Thursday, October 11, 2012

An Open Letter to Obama: Why We Are Agitated

Dear President Obama,

I guess you’ve noticed, as I and some of my colleagues here on Daily Kos and elsewhere in the liberal punditocracy face the final weeks of the 2012 presidential race, that many supporters who were celebrating your lead in the polls merely eight days ago now are acting all jittery and agitated after you and Mitt Romney faced off last week for the debate in Denver. With all due respect, Mr. President, please allow me to explain our concern.

Mitt Romney clearly hosed you. Romney’s romp seems, overnight, to have moved the meter back toward the 48 Red-48 Blue division in America. That is a political precondition Mr.
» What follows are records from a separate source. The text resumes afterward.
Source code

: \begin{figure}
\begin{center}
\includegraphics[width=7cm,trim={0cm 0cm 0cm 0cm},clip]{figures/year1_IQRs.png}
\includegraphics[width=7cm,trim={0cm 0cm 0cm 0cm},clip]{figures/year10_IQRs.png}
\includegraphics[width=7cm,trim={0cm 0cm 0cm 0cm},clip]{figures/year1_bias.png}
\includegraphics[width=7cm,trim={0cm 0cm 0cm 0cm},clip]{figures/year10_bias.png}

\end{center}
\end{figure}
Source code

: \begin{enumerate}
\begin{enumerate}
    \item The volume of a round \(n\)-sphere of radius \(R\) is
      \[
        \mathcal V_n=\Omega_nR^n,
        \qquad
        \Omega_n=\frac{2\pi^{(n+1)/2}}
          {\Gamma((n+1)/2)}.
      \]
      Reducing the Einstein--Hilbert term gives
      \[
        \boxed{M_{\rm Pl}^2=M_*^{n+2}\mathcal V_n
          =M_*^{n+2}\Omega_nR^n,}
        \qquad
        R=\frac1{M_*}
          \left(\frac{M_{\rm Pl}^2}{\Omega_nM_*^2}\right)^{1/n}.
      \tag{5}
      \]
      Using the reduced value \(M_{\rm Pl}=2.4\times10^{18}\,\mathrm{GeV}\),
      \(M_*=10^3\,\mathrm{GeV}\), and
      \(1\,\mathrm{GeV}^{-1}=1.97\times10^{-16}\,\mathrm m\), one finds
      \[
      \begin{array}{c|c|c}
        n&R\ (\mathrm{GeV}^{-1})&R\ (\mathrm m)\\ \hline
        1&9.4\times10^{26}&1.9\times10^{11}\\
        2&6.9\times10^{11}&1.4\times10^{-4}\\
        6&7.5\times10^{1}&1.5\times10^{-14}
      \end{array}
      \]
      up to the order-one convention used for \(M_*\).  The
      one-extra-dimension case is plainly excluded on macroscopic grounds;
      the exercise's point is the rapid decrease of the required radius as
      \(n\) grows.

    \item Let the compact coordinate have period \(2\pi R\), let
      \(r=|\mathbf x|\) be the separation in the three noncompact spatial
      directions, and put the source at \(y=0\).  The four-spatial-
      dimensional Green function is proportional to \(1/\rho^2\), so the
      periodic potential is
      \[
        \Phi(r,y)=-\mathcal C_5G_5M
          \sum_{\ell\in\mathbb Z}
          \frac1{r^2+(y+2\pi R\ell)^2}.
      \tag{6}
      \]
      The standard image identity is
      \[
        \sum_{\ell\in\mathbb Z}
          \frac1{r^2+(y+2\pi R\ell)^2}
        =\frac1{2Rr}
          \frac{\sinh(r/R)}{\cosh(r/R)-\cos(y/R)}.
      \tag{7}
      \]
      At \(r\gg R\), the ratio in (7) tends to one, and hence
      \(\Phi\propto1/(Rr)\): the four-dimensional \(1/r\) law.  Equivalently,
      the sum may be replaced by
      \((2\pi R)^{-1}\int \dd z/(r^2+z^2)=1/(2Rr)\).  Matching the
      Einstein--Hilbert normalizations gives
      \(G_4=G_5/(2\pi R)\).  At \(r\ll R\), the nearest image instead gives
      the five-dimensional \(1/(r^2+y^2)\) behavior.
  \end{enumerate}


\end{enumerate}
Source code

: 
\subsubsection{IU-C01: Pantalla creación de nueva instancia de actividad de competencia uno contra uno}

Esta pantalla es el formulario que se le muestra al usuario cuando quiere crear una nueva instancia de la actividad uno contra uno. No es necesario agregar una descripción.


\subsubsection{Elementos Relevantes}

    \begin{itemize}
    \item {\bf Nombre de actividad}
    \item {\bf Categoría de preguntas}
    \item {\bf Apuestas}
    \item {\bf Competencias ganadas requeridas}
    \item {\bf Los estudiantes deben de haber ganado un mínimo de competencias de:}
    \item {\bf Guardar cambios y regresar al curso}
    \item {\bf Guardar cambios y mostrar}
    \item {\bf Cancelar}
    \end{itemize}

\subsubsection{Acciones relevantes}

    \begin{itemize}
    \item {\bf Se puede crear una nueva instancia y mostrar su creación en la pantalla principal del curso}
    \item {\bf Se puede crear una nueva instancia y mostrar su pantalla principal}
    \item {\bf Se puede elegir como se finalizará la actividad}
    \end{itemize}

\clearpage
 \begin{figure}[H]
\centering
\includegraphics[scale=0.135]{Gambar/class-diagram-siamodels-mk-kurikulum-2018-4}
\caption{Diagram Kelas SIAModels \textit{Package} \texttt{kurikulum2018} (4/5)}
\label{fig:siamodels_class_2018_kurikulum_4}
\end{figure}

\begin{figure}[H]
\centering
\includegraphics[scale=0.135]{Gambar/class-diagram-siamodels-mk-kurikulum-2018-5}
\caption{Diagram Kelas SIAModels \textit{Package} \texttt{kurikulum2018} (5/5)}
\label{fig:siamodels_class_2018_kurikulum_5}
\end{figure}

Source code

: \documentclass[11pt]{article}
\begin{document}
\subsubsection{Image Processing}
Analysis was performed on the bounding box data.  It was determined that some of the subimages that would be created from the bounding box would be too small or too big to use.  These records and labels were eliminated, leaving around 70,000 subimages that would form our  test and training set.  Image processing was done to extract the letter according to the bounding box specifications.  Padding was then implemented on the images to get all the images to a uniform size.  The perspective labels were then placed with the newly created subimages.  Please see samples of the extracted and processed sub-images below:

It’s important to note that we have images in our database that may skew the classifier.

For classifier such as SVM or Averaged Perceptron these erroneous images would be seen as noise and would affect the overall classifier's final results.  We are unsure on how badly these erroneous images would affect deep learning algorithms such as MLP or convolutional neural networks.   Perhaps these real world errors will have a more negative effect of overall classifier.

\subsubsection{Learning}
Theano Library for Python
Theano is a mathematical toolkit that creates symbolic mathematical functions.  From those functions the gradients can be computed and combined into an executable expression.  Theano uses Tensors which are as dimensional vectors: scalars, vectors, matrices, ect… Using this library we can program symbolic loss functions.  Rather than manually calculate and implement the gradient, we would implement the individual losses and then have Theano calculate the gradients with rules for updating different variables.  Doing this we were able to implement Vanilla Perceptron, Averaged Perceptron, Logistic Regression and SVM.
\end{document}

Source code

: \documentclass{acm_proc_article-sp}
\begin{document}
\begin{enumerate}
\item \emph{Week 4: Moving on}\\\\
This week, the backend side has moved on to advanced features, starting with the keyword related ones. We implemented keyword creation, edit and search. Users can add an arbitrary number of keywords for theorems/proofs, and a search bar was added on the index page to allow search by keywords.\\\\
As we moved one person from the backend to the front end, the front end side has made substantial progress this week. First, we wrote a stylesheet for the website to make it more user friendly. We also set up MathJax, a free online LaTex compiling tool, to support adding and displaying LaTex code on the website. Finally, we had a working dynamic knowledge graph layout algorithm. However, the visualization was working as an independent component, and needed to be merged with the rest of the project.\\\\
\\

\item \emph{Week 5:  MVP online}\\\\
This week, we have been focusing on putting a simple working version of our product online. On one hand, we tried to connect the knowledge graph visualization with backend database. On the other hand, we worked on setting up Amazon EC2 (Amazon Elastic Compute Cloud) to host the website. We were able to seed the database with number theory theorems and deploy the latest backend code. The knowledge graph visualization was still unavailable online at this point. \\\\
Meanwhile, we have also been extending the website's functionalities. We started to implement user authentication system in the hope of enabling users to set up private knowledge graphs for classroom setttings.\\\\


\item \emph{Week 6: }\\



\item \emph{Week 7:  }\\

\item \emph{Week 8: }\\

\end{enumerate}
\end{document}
Romney and his minions wanted and needed again this election year, because it threatens to put the race for the White House, as in 2000, back into the Supreme Court, where Republicans know you will lose, 5 to 4. Even more incredulous for those of us who are counting on you, a 48-48 split in any swing state could put your fate into the hands of the many Republican voter-registration apparatchiks who are greasing the wheels of their political lives on the false accusations of voter fraud.
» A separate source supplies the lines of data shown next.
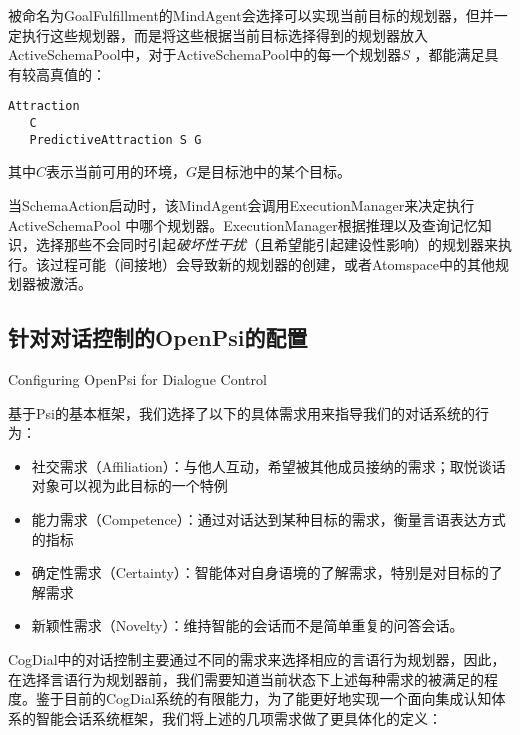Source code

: 被命名为GoalFulfillment的MindAgent会选择可以实现当前目标的规划器，但并一定执行这些规划器，而是将这些根据当前目标选择得到的规划器放入ActiveSchemaPool中，对于ActiveSchemaPool中的每一个规划器$S$ ，都能满足具有较高真值的：

\begin{verbatim}
Attraction
   C
   PredictiveAttraction S G
\end{verbatim}

其中$C$表示当前可用的环境，$G$是目标池中的某个目标。

当SchemaAction启动时，该MindAgent会调用ExecutionManager来决定执行ActiveSchemaPool 中哪个规划器。ExecutionManager根据推理以及查询记忆知识，选择那些不会同时引起\textit{破坏性干扰}（且希望能引起建设性影响）的规划器来执行。该过程可能（间接地）会导致新的规划器的创建，或者Atomspace中的其他规划器被激活。

\subsection{针对对话控制的OpenPsi的配置}{Configuring OpenPsi for Dialogue Control}

基于Psi的基本框架，我们选择了以下的具体需求用来指导我们的对话系统的行为：
\begin{itemize}
\item 社交需求（Affiliation）：与他人互动，希望被其他成员接纳的需求；取悦谈话对象可以视为此目标的一个特例
\item 能力需求（Competence）：通过对话达到某种目标的需求，衡量言语表达方式的指标
\item 确定性需求（Certainty）：智能体对自身语境的了解需求，特别是对目标的了解需求
\item 新颖性需求（Novelty）：维持智能的会话而不是简单重复的问答会话。
\end{itemize}

CogDial中的对话控制主要通过不同的需求来选择相应的言语行为规划器，因此，在选择言语行为规划器前，我们需要知道当前状态下上述每种需求的被满足的程度。鉴于目前的CogDial系统的有限能力，为了能更好地实现一个面向集成认知体系的智能会话系统框架，我们将上述的几项需求做了更具体化的定义：

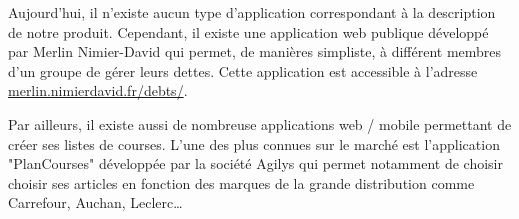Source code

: Aujourd'hui, il n'existe aucun type d'application correspondant à la description de notre produit. Cependant, il existe une application web publique développé par Merlin Nimier-David qui permet, de manières simpliste, à différent membres d'un groupe de gérer leurs dettes. Cette application est accessible à l'adresse \url{merlin.nimierdavid.fr/debts/}.


Par ailleurs, il existe aussi de nombreuse applications web / mobile permettant de créer ses listes de courses. L'une des plus connues sur le marché est l'application "PlanCourses" développée par la société Agilys qui permet notamment de choisir choisir ses articles en fonction des marques de la grande distribution comme Carrefour, Auchan, Leclerc\ldots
Mr. President, already, the resulting post-debate blowback provides a fairly obvious shift in the Right’s narrative. Your debate performance is fueling public vindication for the far-right-wing’s reality shape shifters, who are spending billions to restore the Reagan-Bush-Bush II reign of the 1%, by the 1% and for the 1%.

Your ardent supporters are mad because that unexpected debate debacle, Mr. Obama, was a stomach-wrenching turn in our political fortunes, not only yours. It was our worst nightmares realized. I can understand how this happened. You, Mr. President -- unlike the $220-Million-Dollar-Man and congenital liar that Mr. Romney surely is -- prior to the debate hadn’t arrived at the point of Electoral College Map desperation as the Romney-Ryan ticket had, and your campaign pushed you into following a run-out-the-clock game plan on debate night. Sorry to say, it was a disastrous decision.

Your supporters also are feeling knots in their stomachs today, knowing that something went terribly wrong on that stage one week ago, but not understanding exactly what was happening. The political uncertainty clouding your campaign, which has not been tamped down despite your new verbal thrusts on the campaign stump this week, may prove to be a new and corrosive element in the weeks ahead. Far from having “a bad night” as you admitted this week, the debate was an utter disaster. As Mr. Romney, Mr. Ryan and their surrogates themselves might gleely point out in the coming weeks, you built that.

Mr. President, we are angry that you apparently were prepared to debate an admitted “severe conservative,” and you appeared shell-shocked by the Moderate Mitt who showed up loaded for bear and cleaned your clock in almost every debate segment, His false attacks and reality-busting distractions (I’m talking Big Bird here) were designed to blur and lure --  blur the serious cuts to non-defense spending certain to come under a Romney-Ryan administration and lure your campaign’s brain trust into producing a “Romney Blames Big Bird” online video. We cringed today seeing that your campaign took the bait. Pathetic.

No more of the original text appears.